- _Available data_:
※
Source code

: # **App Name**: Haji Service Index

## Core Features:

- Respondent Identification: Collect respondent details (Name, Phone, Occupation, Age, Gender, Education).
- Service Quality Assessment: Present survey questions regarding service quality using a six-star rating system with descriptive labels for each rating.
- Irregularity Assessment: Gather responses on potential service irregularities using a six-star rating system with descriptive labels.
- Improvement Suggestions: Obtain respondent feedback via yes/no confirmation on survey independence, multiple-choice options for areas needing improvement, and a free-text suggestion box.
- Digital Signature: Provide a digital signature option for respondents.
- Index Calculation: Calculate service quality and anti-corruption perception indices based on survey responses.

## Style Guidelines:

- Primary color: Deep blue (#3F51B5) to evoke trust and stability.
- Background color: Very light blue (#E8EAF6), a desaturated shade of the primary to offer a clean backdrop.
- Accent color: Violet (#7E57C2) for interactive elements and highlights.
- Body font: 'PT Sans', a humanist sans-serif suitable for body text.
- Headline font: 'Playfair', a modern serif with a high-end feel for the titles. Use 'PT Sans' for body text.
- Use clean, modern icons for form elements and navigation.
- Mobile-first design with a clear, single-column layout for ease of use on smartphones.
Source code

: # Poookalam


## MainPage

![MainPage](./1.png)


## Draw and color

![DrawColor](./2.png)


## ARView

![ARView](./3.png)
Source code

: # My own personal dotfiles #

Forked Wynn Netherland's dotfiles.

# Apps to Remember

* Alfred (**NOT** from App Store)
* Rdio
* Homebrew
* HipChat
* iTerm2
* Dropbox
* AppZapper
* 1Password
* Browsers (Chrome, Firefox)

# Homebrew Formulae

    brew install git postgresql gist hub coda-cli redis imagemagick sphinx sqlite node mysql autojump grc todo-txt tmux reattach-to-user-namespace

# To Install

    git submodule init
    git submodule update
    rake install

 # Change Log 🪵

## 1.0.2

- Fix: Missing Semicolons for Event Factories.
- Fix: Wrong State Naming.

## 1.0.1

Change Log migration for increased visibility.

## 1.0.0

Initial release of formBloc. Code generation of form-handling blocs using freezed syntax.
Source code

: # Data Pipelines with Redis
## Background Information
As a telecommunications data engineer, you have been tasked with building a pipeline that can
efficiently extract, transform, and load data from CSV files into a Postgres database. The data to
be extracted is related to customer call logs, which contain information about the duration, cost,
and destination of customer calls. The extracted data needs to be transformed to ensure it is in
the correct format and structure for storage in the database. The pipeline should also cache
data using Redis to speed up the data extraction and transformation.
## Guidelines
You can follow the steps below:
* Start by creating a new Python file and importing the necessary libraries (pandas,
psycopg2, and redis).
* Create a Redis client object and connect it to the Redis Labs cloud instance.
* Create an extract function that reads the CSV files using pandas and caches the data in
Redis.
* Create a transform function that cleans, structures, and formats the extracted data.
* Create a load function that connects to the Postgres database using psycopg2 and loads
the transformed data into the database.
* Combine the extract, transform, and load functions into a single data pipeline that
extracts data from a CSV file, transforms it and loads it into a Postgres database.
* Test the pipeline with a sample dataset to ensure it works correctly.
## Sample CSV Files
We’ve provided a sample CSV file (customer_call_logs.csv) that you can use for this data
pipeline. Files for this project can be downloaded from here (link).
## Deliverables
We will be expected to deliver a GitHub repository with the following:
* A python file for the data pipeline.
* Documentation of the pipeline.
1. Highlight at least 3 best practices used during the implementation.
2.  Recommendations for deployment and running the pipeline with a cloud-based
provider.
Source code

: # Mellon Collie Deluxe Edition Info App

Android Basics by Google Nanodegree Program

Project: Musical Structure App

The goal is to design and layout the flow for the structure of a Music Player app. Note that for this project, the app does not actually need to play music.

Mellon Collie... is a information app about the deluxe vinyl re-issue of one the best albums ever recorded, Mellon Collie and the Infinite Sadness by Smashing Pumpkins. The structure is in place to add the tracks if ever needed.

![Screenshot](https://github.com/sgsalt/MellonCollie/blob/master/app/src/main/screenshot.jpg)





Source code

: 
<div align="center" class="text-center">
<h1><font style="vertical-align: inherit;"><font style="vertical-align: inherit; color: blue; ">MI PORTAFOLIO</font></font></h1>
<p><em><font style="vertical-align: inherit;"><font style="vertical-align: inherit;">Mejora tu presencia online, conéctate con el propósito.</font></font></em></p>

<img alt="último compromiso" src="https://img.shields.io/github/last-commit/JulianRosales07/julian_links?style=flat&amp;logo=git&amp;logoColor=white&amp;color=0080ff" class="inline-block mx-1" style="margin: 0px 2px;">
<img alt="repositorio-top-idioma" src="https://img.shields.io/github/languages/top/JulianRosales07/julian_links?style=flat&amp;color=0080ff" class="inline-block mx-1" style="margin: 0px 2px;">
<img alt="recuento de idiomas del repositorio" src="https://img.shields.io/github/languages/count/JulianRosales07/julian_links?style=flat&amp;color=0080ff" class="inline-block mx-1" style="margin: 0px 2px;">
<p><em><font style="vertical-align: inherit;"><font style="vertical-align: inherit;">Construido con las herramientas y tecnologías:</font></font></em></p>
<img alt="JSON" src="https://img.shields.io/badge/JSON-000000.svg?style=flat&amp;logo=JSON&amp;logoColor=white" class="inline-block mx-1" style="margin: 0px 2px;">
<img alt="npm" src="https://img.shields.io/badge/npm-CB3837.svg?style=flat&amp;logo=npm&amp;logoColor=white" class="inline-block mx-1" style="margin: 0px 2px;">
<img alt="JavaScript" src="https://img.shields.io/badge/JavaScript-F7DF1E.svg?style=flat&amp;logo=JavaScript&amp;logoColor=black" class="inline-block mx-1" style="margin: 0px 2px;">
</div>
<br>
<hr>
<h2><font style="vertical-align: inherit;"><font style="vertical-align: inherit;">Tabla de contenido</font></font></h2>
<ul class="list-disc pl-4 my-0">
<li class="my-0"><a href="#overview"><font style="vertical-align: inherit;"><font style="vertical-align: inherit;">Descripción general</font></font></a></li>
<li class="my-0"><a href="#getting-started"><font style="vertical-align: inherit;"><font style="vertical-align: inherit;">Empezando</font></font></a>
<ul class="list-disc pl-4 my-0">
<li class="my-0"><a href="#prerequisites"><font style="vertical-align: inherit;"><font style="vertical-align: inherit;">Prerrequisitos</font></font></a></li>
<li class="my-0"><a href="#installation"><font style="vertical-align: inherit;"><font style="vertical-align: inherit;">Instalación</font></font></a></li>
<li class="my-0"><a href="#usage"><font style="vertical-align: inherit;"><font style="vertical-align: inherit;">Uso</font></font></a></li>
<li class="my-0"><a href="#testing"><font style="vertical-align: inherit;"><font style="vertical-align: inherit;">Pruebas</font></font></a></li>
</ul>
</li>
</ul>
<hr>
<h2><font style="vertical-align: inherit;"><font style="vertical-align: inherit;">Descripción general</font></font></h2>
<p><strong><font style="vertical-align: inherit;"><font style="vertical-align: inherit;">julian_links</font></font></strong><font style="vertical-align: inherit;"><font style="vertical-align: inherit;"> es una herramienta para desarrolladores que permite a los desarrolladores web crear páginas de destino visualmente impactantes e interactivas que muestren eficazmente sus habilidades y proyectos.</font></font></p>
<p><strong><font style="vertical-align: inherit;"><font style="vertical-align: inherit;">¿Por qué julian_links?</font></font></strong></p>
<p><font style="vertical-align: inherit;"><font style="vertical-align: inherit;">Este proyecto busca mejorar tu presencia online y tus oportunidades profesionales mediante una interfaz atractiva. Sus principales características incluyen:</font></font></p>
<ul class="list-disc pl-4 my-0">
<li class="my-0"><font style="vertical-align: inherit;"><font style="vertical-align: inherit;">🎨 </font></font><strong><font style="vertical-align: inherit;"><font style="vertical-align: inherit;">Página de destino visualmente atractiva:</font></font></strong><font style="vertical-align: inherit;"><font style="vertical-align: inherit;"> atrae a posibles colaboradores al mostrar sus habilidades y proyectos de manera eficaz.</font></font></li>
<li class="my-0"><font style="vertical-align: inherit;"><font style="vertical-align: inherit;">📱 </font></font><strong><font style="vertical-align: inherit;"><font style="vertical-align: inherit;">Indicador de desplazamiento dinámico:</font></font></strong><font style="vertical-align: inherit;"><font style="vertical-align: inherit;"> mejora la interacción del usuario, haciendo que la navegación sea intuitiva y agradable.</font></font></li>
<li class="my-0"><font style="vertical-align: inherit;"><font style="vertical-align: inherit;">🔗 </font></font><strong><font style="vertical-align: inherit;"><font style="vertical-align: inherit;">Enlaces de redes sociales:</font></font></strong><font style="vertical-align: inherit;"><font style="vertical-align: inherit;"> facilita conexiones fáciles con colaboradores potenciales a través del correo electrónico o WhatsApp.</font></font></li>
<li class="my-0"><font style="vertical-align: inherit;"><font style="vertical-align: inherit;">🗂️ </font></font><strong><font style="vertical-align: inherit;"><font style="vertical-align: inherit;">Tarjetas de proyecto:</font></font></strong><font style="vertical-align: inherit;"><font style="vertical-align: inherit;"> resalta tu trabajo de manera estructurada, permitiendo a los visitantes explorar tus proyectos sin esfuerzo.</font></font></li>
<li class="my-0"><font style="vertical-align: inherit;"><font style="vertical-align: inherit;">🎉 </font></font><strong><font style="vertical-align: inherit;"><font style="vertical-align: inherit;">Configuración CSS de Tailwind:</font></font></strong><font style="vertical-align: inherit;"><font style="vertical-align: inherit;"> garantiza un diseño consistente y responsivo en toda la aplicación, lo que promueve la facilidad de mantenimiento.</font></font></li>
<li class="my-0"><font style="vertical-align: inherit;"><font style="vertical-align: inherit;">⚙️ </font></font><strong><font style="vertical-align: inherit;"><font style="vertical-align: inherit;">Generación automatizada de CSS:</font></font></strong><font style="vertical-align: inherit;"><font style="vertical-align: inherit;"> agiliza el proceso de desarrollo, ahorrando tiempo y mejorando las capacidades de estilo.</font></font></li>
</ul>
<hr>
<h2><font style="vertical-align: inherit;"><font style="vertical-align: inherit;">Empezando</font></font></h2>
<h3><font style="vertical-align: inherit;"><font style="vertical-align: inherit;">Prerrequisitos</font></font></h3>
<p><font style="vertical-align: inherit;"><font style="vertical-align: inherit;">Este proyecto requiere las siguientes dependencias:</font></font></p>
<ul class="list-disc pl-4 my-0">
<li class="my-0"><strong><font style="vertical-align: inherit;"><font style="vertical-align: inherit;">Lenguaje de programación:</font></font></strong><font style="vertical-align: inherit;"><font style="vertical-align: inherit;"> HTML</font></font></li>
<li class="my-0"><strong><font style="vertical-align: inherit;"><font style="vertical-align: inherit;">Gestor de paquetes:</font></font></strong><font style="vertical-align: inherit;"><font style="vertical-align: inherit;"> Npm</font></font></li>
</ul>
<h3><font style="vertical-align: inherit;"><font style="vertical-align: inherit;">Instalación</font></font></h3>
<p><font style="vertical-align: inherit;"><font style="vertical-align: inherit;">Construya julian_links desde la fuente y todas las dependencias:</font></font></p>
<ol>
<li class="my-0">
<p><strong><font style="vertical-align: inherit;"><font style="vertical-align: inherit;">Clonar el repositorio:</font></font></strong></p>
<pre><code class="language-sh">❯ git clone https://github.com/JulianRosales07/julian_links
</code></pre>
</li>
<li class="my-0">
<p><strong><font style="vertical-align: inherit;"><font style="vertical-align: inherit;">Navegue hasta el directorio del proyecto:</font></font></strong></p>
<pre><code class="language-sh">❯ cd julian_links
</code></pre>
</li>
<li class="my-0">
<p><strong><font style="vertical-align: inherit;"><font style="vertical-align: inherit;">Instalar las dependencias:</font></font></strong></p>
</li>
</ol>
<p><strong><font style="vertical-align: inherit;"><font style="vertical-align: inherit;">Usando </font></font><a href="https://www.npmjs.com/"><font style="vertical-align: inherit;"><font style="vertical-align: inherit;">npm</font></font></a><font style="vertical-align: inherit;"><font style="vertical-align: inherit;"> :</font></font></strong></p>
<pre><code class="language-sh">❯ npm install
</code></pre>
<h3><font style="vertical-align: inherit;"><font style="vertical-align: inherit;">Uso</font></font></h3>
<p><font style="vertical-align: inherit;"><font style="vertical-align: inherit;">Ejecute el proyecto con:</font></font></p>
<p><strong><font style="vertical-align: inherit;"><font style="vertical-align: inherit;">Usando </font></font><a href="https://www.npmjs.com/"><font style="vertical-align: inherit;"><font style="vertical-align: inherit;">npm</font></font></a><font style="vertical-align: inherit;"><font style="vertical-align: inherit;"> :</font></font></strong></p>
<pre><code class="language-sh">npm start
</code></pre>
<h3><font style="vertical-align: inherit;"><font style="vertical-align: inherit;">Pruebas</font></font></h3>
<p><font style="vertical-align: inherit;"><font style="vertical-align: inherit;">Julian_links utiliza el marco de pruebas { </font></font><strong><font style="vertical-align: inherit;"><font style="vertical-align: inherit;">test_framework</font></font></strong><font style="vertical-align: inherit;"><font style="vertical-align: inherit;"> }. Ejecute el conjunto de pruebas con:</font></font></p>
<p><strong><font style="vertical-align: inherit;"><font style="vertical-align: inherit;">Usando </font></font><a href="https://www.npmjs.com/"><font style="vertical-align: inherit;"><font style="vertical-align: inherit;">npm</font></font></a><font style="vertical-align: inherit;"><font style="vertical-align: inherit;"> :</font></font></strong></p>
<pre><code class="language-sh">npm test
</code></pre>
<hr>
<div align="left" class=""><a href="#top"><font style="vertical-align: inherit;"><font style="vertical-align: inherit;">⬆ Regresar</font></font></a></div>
※
- _Your task_: Report every line containing the word "blue" from the listing above.

- _Solved problem_:
- Primary color: Deep blue (#3F51B5) to evoke trust and stability.
- Background color: Very light blue (#E8EAF6), a desaturated shade of the primary to offer a clean backdrop.
<h1><font style="vertical-align: inherit;"><font style="vertical-align: inherit; color: blue; ">MI PORTAFOLIO</font></font></h1>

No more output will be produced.